Барышня Эльза - Шницлер Артур - Страница 39
- Предыдущая
- 39/77
- Следующая
Пустынными темными улицами он вернулся домой и через несколько минут, раздевшись, как вчера ночью, в кабинете, осторожно, на цыпочках пробрался в спальню.
Он услышал ровное и спокойное дыхание Альбертины, узнал очертание ее головы в мягком гнезде подушек, и, совершенно неожиданно, чувство нежности и даже уютной безопасности пронизало все его существо. Он на месте решил как можно скорей, быть может завтра, рассказать Альбертине всю историю прошлой ночи, но в такой форме, как если б все пережитое было сном, — и только потом, когда она почувствует и осмыслит всю незначительность его приключений, — только тогда он признается ей откровенно, что все это было наяву.

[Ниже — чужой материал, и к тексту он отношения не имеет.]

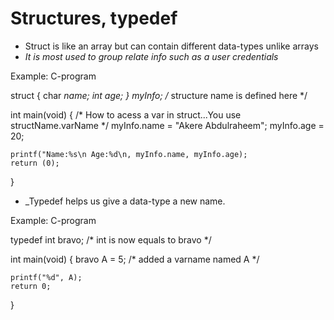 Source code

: # Structures, typedef

* Struct is like an array but can contain different data-types unlike arrays
* _It is most used to group relate info such as a user credentials_

Example: C-program

struct
{
	char *name;
	int age;
} myInfo; /* structure name is defined here */

int main(void)
{
	/* How to acess a var in struct...You use structName.varName */
	myInfo.name = "Akere Abdulraheem";
	myInfo.age = 20;

	printf("Name:%s\n Age:%d\n, myInfo.name, myInfo.age);
	return (0);
}

* _Typedef helps us give a data-type a new name.

Example: C-program

typedef int bravo; /* int is now equals to bravo */

int main(void)
{
	bravo A = 5; /* added a varname named A */

	printf("%d", A);
	return 0;
}
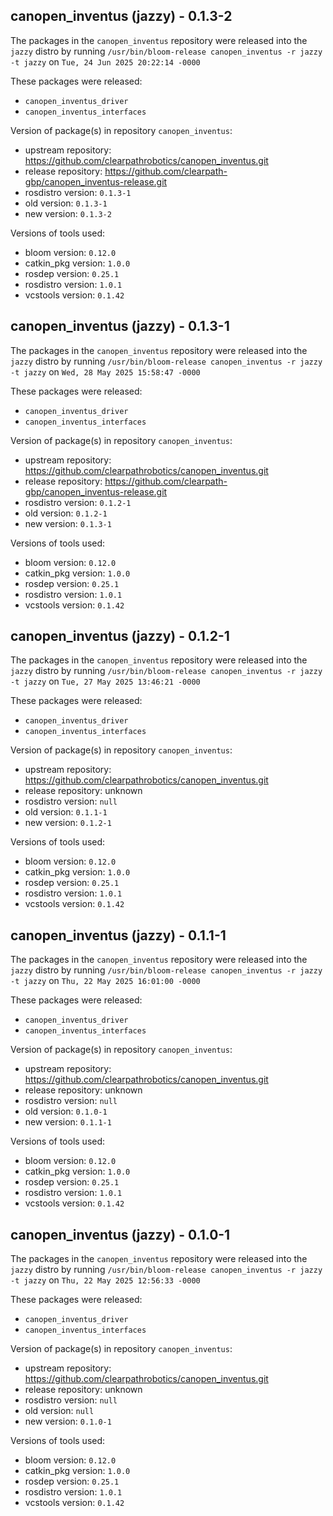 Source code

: ## canopen_inventus (jazzy) - 0.1.3-2

The packages in the `canopen_inventus` repository were released into the `jazzy` distro by running `/usr/bin/bloom-release canopen_inventus -r jazzy -t jazzy` on `Tue, 24 Jun 2025 20:22:14 -0000`

These packages were released:
- `canopen_inventus_driver`
- `canopen_inventus_interfaces`

Version of package(s) in repository `canopen_inventus`:

- upstream repository: https://github.com/clearpathrobotics/canopen_inventus.git
- release repository: https://github.com/clearpath-gbp/canopen_inventus-release.git
- rosdistro version: `0.1.3-1`
- old version: `0.1.3-1`
- new version: `0.1.3-2`

Versions of tools used:

- bloom version: `0.12.0`
- catkin_pkg version: `1.0.0`
- rosdep version: `0.25.1`
- rosdistro version: `1.0.1`
- vcstools version: `0.1.42`


## canopen_inventus (jazzy) - 0.1.3-1

The packages in the `canopen_inventus` repository were released into the `jazzy` distro by running `/usr/bin/bloom-release canopen_inventus -r jazzy -t jazzy` on `Wed, 28 May 2025 15:58:47 -0000`

These packages were released:
- `canopen_inventus_driver`
- `canopen_inventus_interfaces`

Version of package(s) in repository `canopen_inventus`:

- upstream repository: https://github.com/clearpathrobotics/canopen_inventus.git
- release repository: https://github.com/clearpath-gbp/canopen_inventus-release.git
- rosdistro version: `0.1.2-1`
- old version: `0.1.2-1`
- new version: `0.1.3-1`

Versions of tools used:

- bloom version: `0.12.0`
- catkin_pkg version: `1.0.0`
- rosdep version: `0.25.1`
- rosdistro version: `1.0.1`
- vcstools version: `0.1.42`


## canopen_inventus (jazzy) - 0.1.2-1

The packages in the `canopen_inventus` repository were released into the `jazzy` distro by running `/usr/bin/bloom-release canopen_inventus -r jazzy -t jazzy` on `Tue, 27 May 2025 13:46:21 -0000`

These packages were released:
- `canopen_inventus_driver`
- `canopen_inventus_interfaces`

Version of package(s) in repository `canopen_inventus`:

- upstream repository: https://github.com/clearpathrobotics/canopen_inventus.git
- release repository: unknown
- rosdistro version: `null`
- old version: `0.1.1-1`
- new version: `0.1.2-1`

Versions of tools used:

- bloom version: `0.12.0`
- catkin_pkg version: `1.0.0`
- rosdep version: `0.25.1`
- rosdistro version: `1.0.1`
- vcstools version: `0.1.42`


## canopen_inventus (jazzy) - 0.1.1-1

The packages in the `canopen_inventus` repository were released into the `jazzy` distro by running `/usr/bin/bloom-release canopen_inventus -r jazzy -t jazzy` on `Thu, 22 May 2025 16:01:00 -0000`

These packages were released:
- `canopen_inventus_driver`
- `canopen_inventus_interfaces`

Version of package(s) in repository `canopen_inventus`:

- upstream repository: https://github.com/clearpathrobotics/canopen_inventus.git
- release repository: unknown
- rosdistro version: `null`
- old version: `0.1.0-1`
- new version: `0.1.1-1`

Versions of tools used:

- bloom version: `0.12.0`
- catkin_pkg version: `1.0.0`
- rosdep version: `0.25.1`
- rosdistro version: `1.0.1`
- vcstools version: `0.1.42`


## canopen_inventus (jazzy) - 0.1.0-1

The packages in the `canopen_inventus` repository were released into the `jazzy` distro by running `/usr/bin/bloom-release canopen_inventus -r jazzy -t jazzy` on `Thu, 22 May 2025 12:56:33 -0000`

These packages were released:
- `canopen_inventus_driver`
- `canopen_inventus_interfaces`

Version of package(s) in repository `canopen_inventus`:

- upstream repository: https://github.com/clearpathrobotics/canopen_inventus.git
- release repository: unknown
- rosdistro version: `null`
- old version: `null`
- new version: `0.1.0-1`

Versions of tools used:

- bloom version: `0.12.0`
- catkin_pkg version: `1.0.0`
- rosdep version: `0.25.1`
- rosdistro version: `1.0.1`
- vcstools version: `0.1.42`


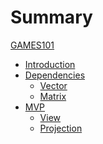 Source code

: # Summary

[GAMES101]()

- [Introduction](README.md)
- [Dependencies]()
  - [Vector](Dependency/Vector.md)
  - [Matrix](Dependency/Matrix.md)
- [MVP](MVP/MVP.md)
  - [View](MVP/View.md)
  - [Projection](MVP/Projection.md)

— Наяву? — переспросил он себя и в то же мгновение заметил совсем близко от лица Альбертины, на соседней, на своей подушке что-то темное, отграниченное — как бы затемненный профиль человеческого лица. Только на секунду у него защемило сердце, а в следующую он уже знал, в чем дело, потянулся к подушке, схватил маску, в которой он был прошлой ночью, маску, нечаянно выпавшую из свертка маскарадных аксессуаров сегодня утром, когда он прятал концы в воду. Очевидно, ее подобрала горничная или сама Альбертина…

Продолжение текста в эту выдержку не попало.